Energy towers produce energy for you to build other towers,
Attack towers shoot missiles at your opponent and
Defence towers block opponent missiles.

You can see how these towers come together by watching the recording of the competition's finals!

I programmed my bot with an algorithm called the Monte Carlo Tree Search. It involves trying every valid move it can make, and simulating random games that start with making that move. If you do one simulation of the game using random moves, then the outcome doesn't tell you much. This changes when you do a thousand simulations using the same starting move. That's when the simulation can tell you statistically if the starting move was good.

In order to do an effective Monte Carlo simulation, I needed my implementation of the game rules to conform to two requirements:

It had to be fast enough to simulate many random games: My bot had to be able to say which move was statistically better within the two second time limit. For this, I used profiling and benchmarking to improve performance.
It had to implement the rules of the game correctly. If I messed up the game rules at all, my moves would be based on a buggy understanding of the game. This is where I used property-based testing.

What is property-based testing?

Property based testing broadly falls into the category of automated software testing. It's easiest to understand by contrasting it with the much more common example-based testing. In example-based testing, you set up an example use case of your software.
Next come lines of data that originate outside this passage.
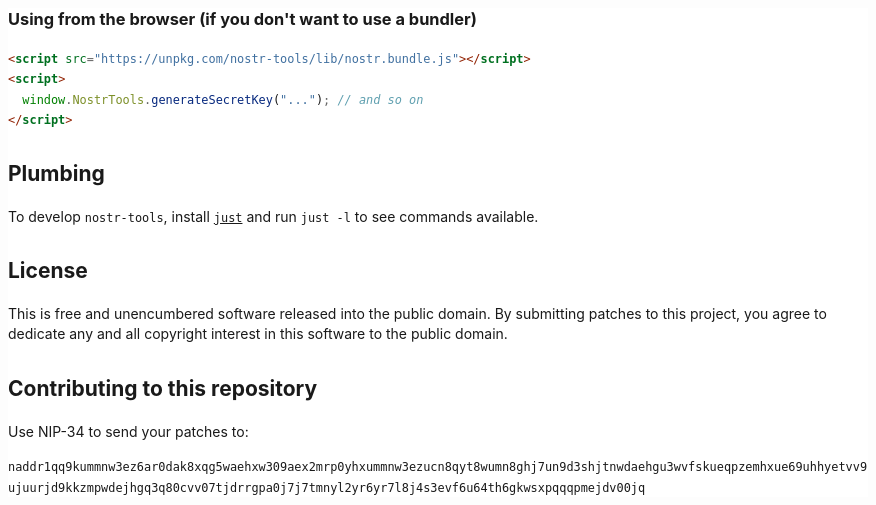 ### Using from the browser (if you don't want to use a bundler)

```html
<script src="https://unpkg.com/nostr-tools/lib/nostr.bundle.js"></script>
<script>
  window.NostrTools.generateSecretKey("..."); // and so on
</script>
```

## Plumbing

To develop `nostr-tools`, install [`just`](https://just.systems/) and run `just -l` to see commands available.

## License

This is free and unencumbered software released into the public domain. By submitting patches to this project, you agree to dedicate any and all copyright interest in this software to the public domain.

## Contributing to this repository

Use NIP-34 to send your patches to:

```
naddr1qq9kummnw3ez6ar0dak8xqg5waehxw309aex2mrp0yhxummnw3ezucn8qyt8wumn8ghj7un9d3shjtnwdaehgu3wvfskueqpzemhxue69uhhyetvv9ujuurjd9kkzmpwdejhgq3q80cvv07tjdrrgpa0j7j7tmnyl2yr6yr7l8j4s3evf6u64th6gkwsxpqqqpmejdv00jq
```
The programmer works out the expected result of running the example by hand, and then hard codes it into the test.

For the tower defence game, I would then have written a test where:

I start with an empty game board.
Player A builds an attack tower at position (0, 0).
Player B builds an energy tower at position (13, 2).
Assert that the game board has the two new towers in the correct positions after the simulation. If this isn't the case, the test fails.

In software, it's very easy to accidentally break existing functionality without realising. Sometimes making a small change in one part of the system has knock-on-effects that you didn't know about, and your little fix on one side of the codebase breaks something on the other side. These example tests are super useful to check that things are still working. They are also quite easy to apply to many situations because they are typically directly related to how a person might use the code being tested.

The problem with example-based testing is that it requires the programmer to work out the results of each example by hand. In the tower defence game, each player has up to 192 valid moves that they can make because they can build 3 different towers in 64 different spots (64x3=192). That means that there are 36,864 different combinations of moves to test because each of the two players has 192 valid moves (192^2=36,864). If you take the state of the game board before the move into account, then there are even more cases to handle! I think it's safe to say that no human would be willing to write example test cases to handle all of those possible inputs.

Property-based testing is a different way of approaching tests. Instead of working with specific examples, you generate random inputs for your program. Calling your function with random inputs means that you can't work out the correct answer beforehand and hard code it into your test. Instead, you assert that certain properties of your system hold true for all inputs. Since the computer is generating the test cases, you can test a few thousand different cases at a time.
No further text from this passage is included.